Wednesday, March 4, 2020

The Catbird Seat

This morning we ran our last three-mile run before the race, taking the same route as Monday, down to the Picnic Area and then back on the beach.  Low tide was a little after 9:00 a.m., and once again there was little wind and the ocean was calm under an overcast sky, so that the wide, flat beach was a welcome alternative to the hard pavement on Fort Macon Road.  I was surprised when we first started coming here that it is so pleasant running on the beach, which at low tide is packed down and smooth, not at all the soft sand one encounters on most beaches.

I sat on the bench along the dune-top deck and soaked up the sights and sounds around me after my run this morning.  It is this place, like a little stage at the end of the walkway, where I do my Tai Chi nearly every morning and then, if the weather is nice, return with a cup of coffee for awhile. 

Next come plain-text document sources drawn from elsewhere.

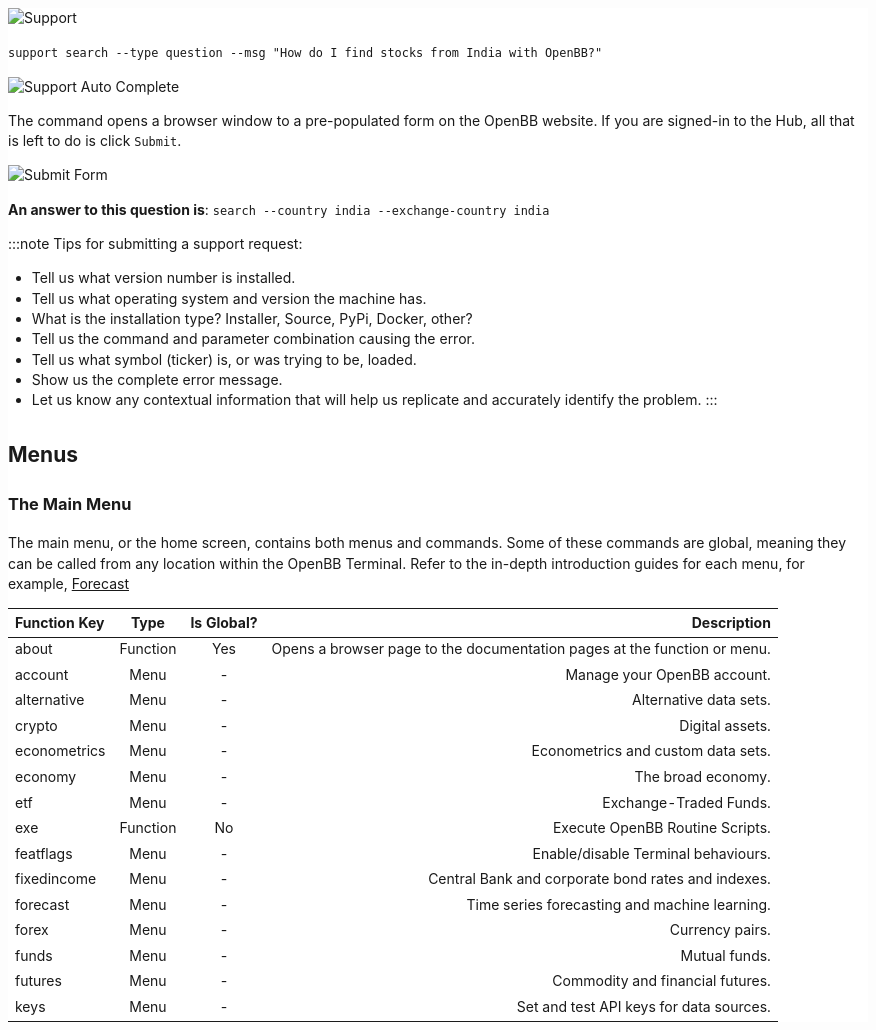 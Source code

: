 ![Support](https://user-images.githubusercontent.com/85772166/233577183-fbeb7be2-1d00-4ca0-86b3-42f1b71081e8.png)

```console
support search --type question --msg "How do I find stocks from India with OpenBB?"
```

![Support Auto Complete](https://user-images.githubusercontent.com/85772166/233577389-f0ad1b08-0e22-44b1-9d6b-9732c77af7d7.png)

The command opens a browser window to a pre-populated form on the OpenBB website.  If you are signed-in to the Hub, all that is left to do is click `Submit`.

![Submit Form](https://user-images.githubusercontent.com/85772166/233577448-3e426a88-d0cf-4338-8f4c-21b9fd01d8b2.png)

**An answer to this question is**: `search --country india --exchange-country india`

:::note
Tips for submitting a support request:

- Tell us what version number is installed.
- Tell us what operating system and version the machine has.
- What is the installation type?  Installer, Source, PyPi, Docker, other?
- Tell us the command and parameter combination causing the error.
- Tell us what symbol (ticker) is, or was trying to be, loaded.
- Show us the complete error message.
- Let us know any contextual information that will help us replicate and accurately identify the problem.
:::

## Menus

### The Main Menu

The main menu, or the home screen, contains both menus and commands.  Some of these commands are global, meaning they can be called from any location within the OpenBB Terminal.  Refer to the in-depth introduction guides for each menu, for example, [Forecast](https://docs.openbb.co/terminal/usage/intros/forecast)

| Function Key |   Type   | Is Global? |                                                                     Description |
| :----------- | :------: | :--------: | ------------------------------------------------------------------------------: |
| about        | Function |    Yes    |        Opens a browser page to the documentation pages at the function or menu. |
| account      |   Menu   |     -     |                                                     Manage your OpenBB account. |
| alternative  |   Menu   |     -     |                                                          Alternative data sets. |
| crypto       |   Menu   |     -     |                                                                 Digital assets. |
| econometrics |   Menu   |     -     |                                              Econometrics and custom data sets. |
| economy      |   Menu   |     -     |                                                              The broad economy. |
| etf          |   Menu   |     -     |                                                          Exchange-Traded Funds. |
| exe          | Function |     No     |                                                 Execute OpenBB Routine Scripts. |
| featflags    |   Menu   |     -     |                                             Enable/disable Terminal behaviours. |
| fixedincome  |   Menu   |     -     |                              Central Bank and corporate bond rates and indexes. |
| forecast     |   Menu   |     -     |                                   Time series forecasting and machine learning. |
| forex        |   Menu   |     -     |                                                                 Currency pairs. |
| funds        |   Menu   |     -     |                                                                   Mutual funds. |
| futures      |   Menu   |     -     |                                                Commodity and financial futures. |
| keys         |   Menu   |     -     |                                         Set and test API keys for data sources. |
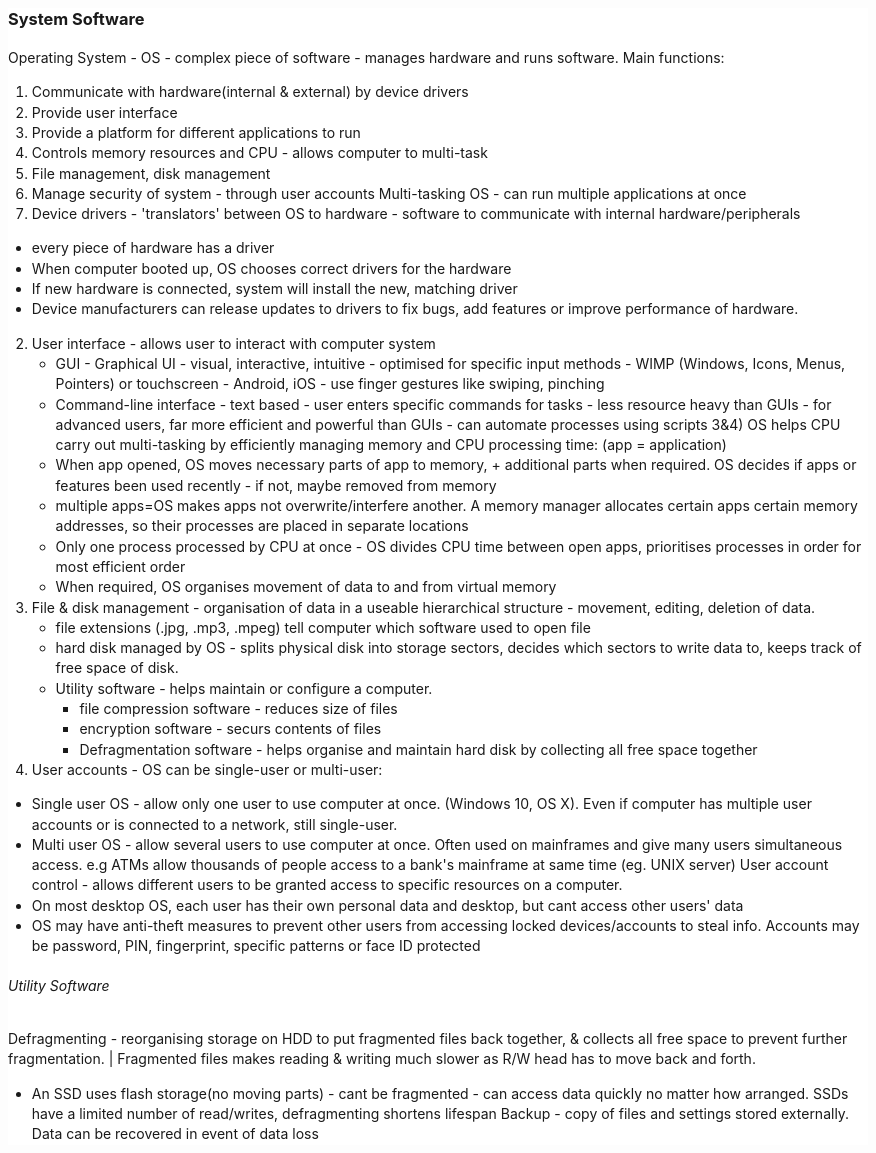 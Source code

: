 
### System Software
Operating System - OS - complex piece of software - manages hardware and runs software. Main functions:
   1) Communicate with hardware(internal & external) by device drivers
   2) Provide user interface
   3) Provide a platform for different applications to run
   4) Controls memory resources and CPU - allows computer to multi-task 
   5) File management, disk management
   6) Manage security of system - through user accounts
Multi-tasking OS - can run multiple applications at once
1) Device drivers - 'translators' between OS to hardware - software to communicate with internal hardware/peripherals 
- every piece of hardware has a driver
- When computer booted up, OS chooses correct drivers for the hardware
- If new hardware is connected, system will install the new, matching driver
- Device manufacturers can release updates to drivers to fix bugs, add features or improve performance of hardware.
2) User interface - allows user to interact with computer system 
    - GUI - Graphical UI - visual, interactive, intuitive - optimised for specific input methods - WIMP (Windows, Icons, Menus, Pointers) or touchscreen - Android, iOS - use finger gestures like swiping, pinching 
    - Command-line interface - text based - user enters specific commands for tasks - less resource heavy than GUIs - for advanced users, far more efficient and powerful than GUIs - can automate processes using scripts
3&4) OS helps CPU carry out multi-tasking by efficiently managing memory and CPU processing time: (app = application)
   - When app opened, OS moves necessary parts of app to memory, + additional parts when required. OS decides if apps or features been used recently - if not, maybe removed from memory
   - multiple apps=OS makes apps not overwrite/interfere another. A memory manager allocates certain apps certain memory addresses, so their processes are placed in separate locations
   - Only one process processed by CPU at once - OS divides CPU time between open apps, prioritises processes in order for most efficient order
   - When required, OS organises movement of data to and from virtual memory
5) File & disk management - organisation of data in a useable hierarchical structure - movement, editing, deletion of data.
   - file extensions (.jpg, .mp3, .mpeg) tell computer which software used to open file
   - hard disk managed by OS - splits physical disk into storage sectors, decides which sectors to write data to, keeps track of free space of disk.
   - Utility software - helps maintain or configure a computer.
      - file compression software - reduces size of files
      - encryption software - securs contents of files
      - Defragmentation software - helps organise and maintain hard disk by collecting all free space together
6) User accounts - OS can be single-user or multi-user:
  - Single user OS - allow only one user to use computer at once. (Windows 10, OS X). Even if computer has multiple user accounts or is connected to a network, still single-user.
  - Multi user OS - allow several users to use computer at once. Often used on mainframes and give many users simultaneous access. e.g ATMs allow thousands of people access to a bank's mainframe at same time (eg. UNIX server)
User account control - allows different users to be granted access to specific resources on a computer.
 - On most desktop OS, each user has their own personal data and desktop, but cant access other users' data
 - OS may have anti-theft measures to prevent other users from accessing locked devices/accounts to steal info. Accounts may be password, PIN, fingerprint, specific patterns or face ID protected
###### Utility Software
Defragmenting - reorganising storage on HDD to put fragmented files back together, & collects all free space to prevent further fragmentation. | Fragmented files makes reading & writing much slower as R/W head has to move back and forth.
 - An SSD uses flash storage(no moving parts) - cant be fragmented - can access data quickly no matter how arranged. SSDs have a limited number of read/writes, defragmenting shortens lifespan
Backup - copy of files and settings stored externally. Data can be recovered in event of data loss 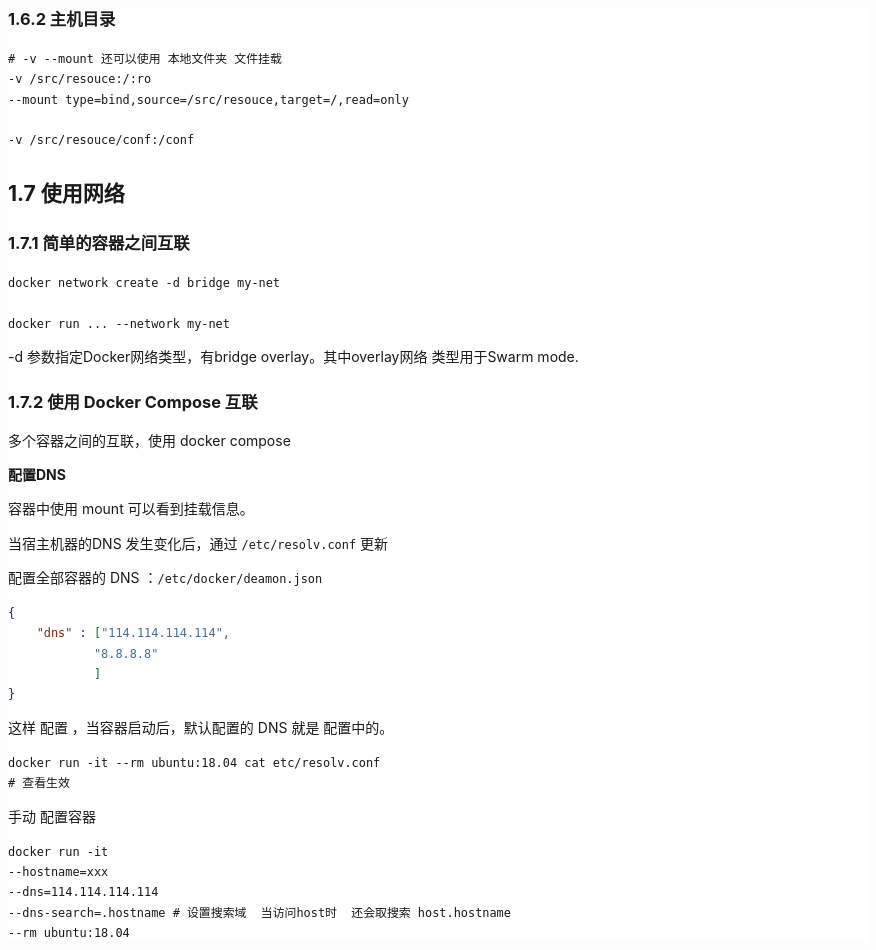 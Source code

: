 ### 1.6.2 主机目录

```shell
# -v --mount 还可以使用 本地文件夹 文件挂载
-v /src/resouce:/:ro
--mount type=bind,source=/src/resouce,target=/,read=only

-v /src/resouce/conf:/conf
```

## 1.7 使用网络

### 1.7.1 简单的容器之间互联

```shell
docker network create -d bridge	my-net

docker run ... --network my-net
```

-d 参数指定Docker网络类型，有bridge overlay。其中overlay网络 类型用于Swarm mode.

### 1.7.2 使用 Docker Compose 互联

多个容器之间的互联，使用 docker compose

**配置DNS**

容器中使用 mount 可以看到挂载信息。

当宿主机器的DNS 发生变化后，通过 `/etc/resolv.conf` 更新

配置全部容器的 DNS ：`/etc/docker/deamon.json`

```json
{
    "dns" : ["114.114.114.114",
            "8.8.8.8"
            ]
}
```

这样 配置 ，当容器启动后，默认配置的 DNS 就是 配置中的。

```shell
docker run -it --rm ubuntu:18.04 cat etc/resolv.conf
# 查看生效
```

手动 配置容器

```shell
docker run -it 
--hostname=xxx 
--dns=114.114.114.114 
--dns-search=.hostname # 设置搜索域  当访问host时  还会取搜索 host.hostname
--rm ubuntu:18.04 
```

A year or two ago, I referred to this place as the Catbird Seat, thinking about the famous James Thurber short story.  Sometimes we will look out from the balcony and see someone sitting here, but not often this time of year.  "There's someone in your Catbird Seat," Martha will say.  It looks as if it would be a convivial place for socializing late in the afternoons during the season when this place has more people than we suspect we would enjoy.  It was not a catbird but a mockingbird that I was listening to this morning (I have learned the distinction from Ranger Randy on our Fort Macon bird hikes), perched on the very peak of that house next to the condos where the roofers were working on Saturday night.  He went through his entire repertoire, which was amazingly lengthy, then seemed to start over again, his mocking song unfurling fluently in the still morning air.


We are starting to think about the race seriously now.   We will pick up our race packets on Friday and drive the course; although we have both run the half marathon and I have run the 10-K, it will be good to refresh our memories about where the mile splits are.  Although only half the distance as the half marathon, the 10-K route still crosses the Atlantic Beach Bridge and then returns again.  The weather forecast is calling for strong winds Saturday morning, and we hope they will not rise to the level of those 50 mph gusts we encountered two years ago, which can be daunting up on that high, exposed bridge soaring across the sound.


The race is always on the first Saturday in March, so it is later this year (March 7) than it has ever been before because of Leap Year.  We both feel in many ways that our Sabbatical is coming to an end now, and within a few days of completing the race, depending on the weather, we will start packing up and returning.  It is so generous of Martha's Aunt Lizette to allow us to stay here in January and February, and we do not want to outstay our welcome.  It will be good to see her in Raleigh on the way back and spend some time visiting and celebrating her upcoming 91st birthday.   And then to get back home to Highlands.